This book was a hard one for me to crack.
As a matter of fact, I think it's still cracking around.
I don't think I would have loved to be the editor where this material is concerned, as Jacoby skips not only between subjects, ages, and personal theories much like a bouncing ball but altogether, it's a dense read. It reminds me of trying to read Hegel, who Jacoby references in one of these pages.
He starts the book by problematising diversity in the sense that he makes a case for diversity not necessarily being for good:
For instance, Asian American actors want more roles in Hollywood films and American television. Fine. But only in the loosest sense does this entail more diversity.
He goes on:
Whatever the group and whatever the context—African Americans, Latinos, disabled people, women, immigrants—the issue is always their underrepresentation; and the implicit or explicit argument is that they perform equal to any other people. Compare this common situation with the less typical one where groups stand outside the mainstream, and only want to stay outside. We do not hear complaints from the Amish or Hasidic Jews of underrepresentation. They wish to remain apart, rare exemplars of difference that seek to remain different. “The Amish are so different,” writes Ira Wagler in his memoir, Growing Up Amish. The Amish reject cars, trucks, electricity, and telephones—and sometimes indoor plumbing. They speak a variant of German; and throughout his memoir, Wagler refers to outsiders as “the English.” He observes of the Amish, “Mostly, they just prefer to be left alone.”

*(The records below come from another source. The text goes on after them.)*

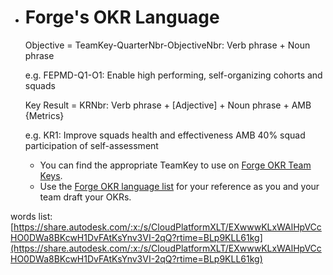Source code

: -   # Forge's OKR Language
    
    Objective = TeamKey-QuarterNbr-ObjectiveNbr: Verb phrase + Noun phrase
    
    e.g. FEPMD-Q1-O1: Enable high performing, self-organizing cohorts and squads
    
      
    
    Key Result = KRNbr: Verb phrase + [Adjective] + Noun phrase + AMB {Metrics}
    
    e.g. KR1: Improve squads health and effectiveness AMB 40% squad participation of self-assessment
    
      
    
    -   You can find the appropriate TeamKey to use on  [Forge OKR Team Keys](https://wiki.autodesk.com/display/PLAT/Forge+OKR+Team+Keys).
    -   Use the  [Forge OKR language list](https://share.autodesk.com/:x:/s/CloudPlatformXLT/EXwwwKLxWAlHpVCcHO0DWa8BKcwH1DvFAtKsYnv3VI-2qQ?e=eLx55D)  for your reference as you and your team draft your OKRs.

words list: [https://share.autodesk.com/:x:/s/CloudPlatformXLT/EXwwwKLxWAlHpVCcHO0DWa8BKcwH1DvFAtKsYnv3VI-2qQ?rtime=BLp9KLL61kg](https://share.autodesk.com/:x:/s/CloudPlatformXLT/EXwwwKLxWAlHpVCcHO0DWa8BKcwH1DvFAtKsYnv3VI-2qQ?rtime=BLp9KLL61kg)

<!--stackedit_data:
eyJoaXN0b3J5IjpbNzk1NjQ1MTEzXX0=
-->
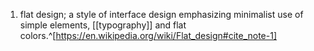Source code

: 1. flat design; a style of interface design emphasizing minimalist use of simple elements, [[typography]] and flat colors.^[https://en.wikipedia.org/wiki/Flat_design#cite_note-1]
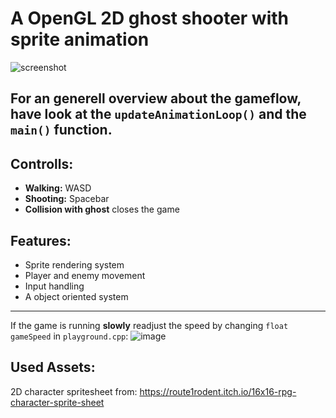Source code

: # A OpenGL 2D ghost shooter with sprite animation
![screenshot](https://user-images.githubusercontent.com/56845913/201951480-4b0a8a45-fb64-4e71-a3db-67aff734ba62.png)

## For an **generell overview** about the **gameflow**, have look at the `updateAnimationLoop()` and the `main()` function.

## Controlls:
 - **Walking:** WASD
 - **Shooting:** Spacebar
 - **Collision with ghost** closes the game
 
## Features:
- Sprite rendering system 
- Player and enemy movement
- Input handling
- A object oriented system

***
If the game is running **slowly** readjust the speed by changing `float gameSpeed` in `playground.cpp`:
![image](https://user-images.githubusercontent.com/56845913/201687920-e322786d-77c3-46d9-8758-c1ec384396d1.png)
  
## Used Assets:
2D character spritesheet from: https://route1rodent.itch.io/16x16-rpg-character-sprite-sheet


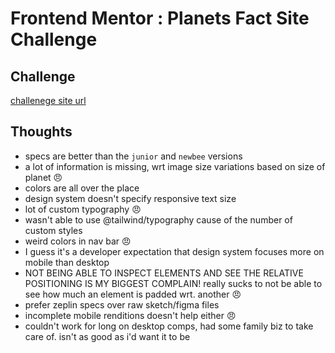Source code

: # Frontend Mentor : Planets Fact Site Challenge

## Challenge

[challenege site url](https://www.frontendmentor.io/challenges/planets-fact-site-gazqN8w_f)

## Thoughts

- specs are better than the `junior` and `newbee` versions
- a lot of information is missing, wrt image size variations based on size of planet 😠
- colors are all over the place
- design system doesn't specify responsive text size
- lot of custom typography 😠
- wasn't able to use @tailwind/typography cause of the number of custom styles
- weird colors in nav bar 😠
- I guess it's a developer expectation that design system focuses more on mobile than desktop
- NOT BEING ABLE TO INSPECT ELEMENTS AND SEE THE RELATIVE POSITIONING IS MY BIGGEST COMPLAIN! really sucks to not be able to see how much an element is padded wrt. another 😠
- prefer zeplin specs over raw sketch/figma files
- incomplete mobile renditions doesn't help either 😠
- couldn't work for long on desktop comps, had some family biz to take care of. isn't as good as i'd want it to be

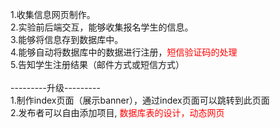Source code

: 1.收集信息网页制作。<br/>
2.实验前后端交互，能够收集报名学生的信息。<br/>
3.能够将信息存到数据库中。<br/>
4.能够自动将数据库中的数据进行注册，<font color=#f00 font-weight=bold>短信验证码的处理</font><br/>
5.告知学生注册结果（邮件方式或短信方式）<br/>
<br/>
---------升级---------<br/>
1.制作index页面（展示banner），通过index页面可以跳转到此页面<br/>
2.发布者可以自由添加项目, <font color=#f00 font-weight=bold>数据库表的设计，动态网页<font> 
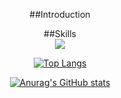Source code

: <div align=center>

##Introduction  
<!--
컴퓨터공학과 재학 중인 학생
<img src="https://img.shields.io/badge/내용-바탕색?style=flat&logo=로고이름&logoColor=white"/>
스킬에 쓰는 거
-->
  
##Skills  
<img src="https://img.shields.io/badge/C -#239120?style=flat&logo=C Sharp&logoColor=white"/>
  
[![Top Langs](https://github-readme-stats.vercel.app/api/top-langs/?username=Seheyon&layout=compact)](https://github.com/Seheyon/github-readme-stats)

[![Anurag's GitHub stats](https://github-readme-stats.vercel.app/api?username=Seheyon)](https://github.com/Seheyon/github-readme-stats)

</div>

I almost started feeling badly at that point, but Jacoby digresses:
In a period of political regression, I do not want to be misunderstood about group diversity. All groups deserve representation. To end discrimination in any domain is exemplary. But to halt discrimination under the guise of diversity muddies the waters. The demand for equality or justice does not need cultural enhancements. Sometimes more is less. Nevertheless, I do not want the criticism I offer of diversity to be misconstrued. If the choice is between the KKK’s white supremacy and Bank of America’s diversity, I stand with the Bank of America [...] My object, in any event, is not to criticize the jargon of diversity for something worse, but for something better. To understand what renders diversity ideological is to understand what devitalizes it, an endeavor to realize, not junk it.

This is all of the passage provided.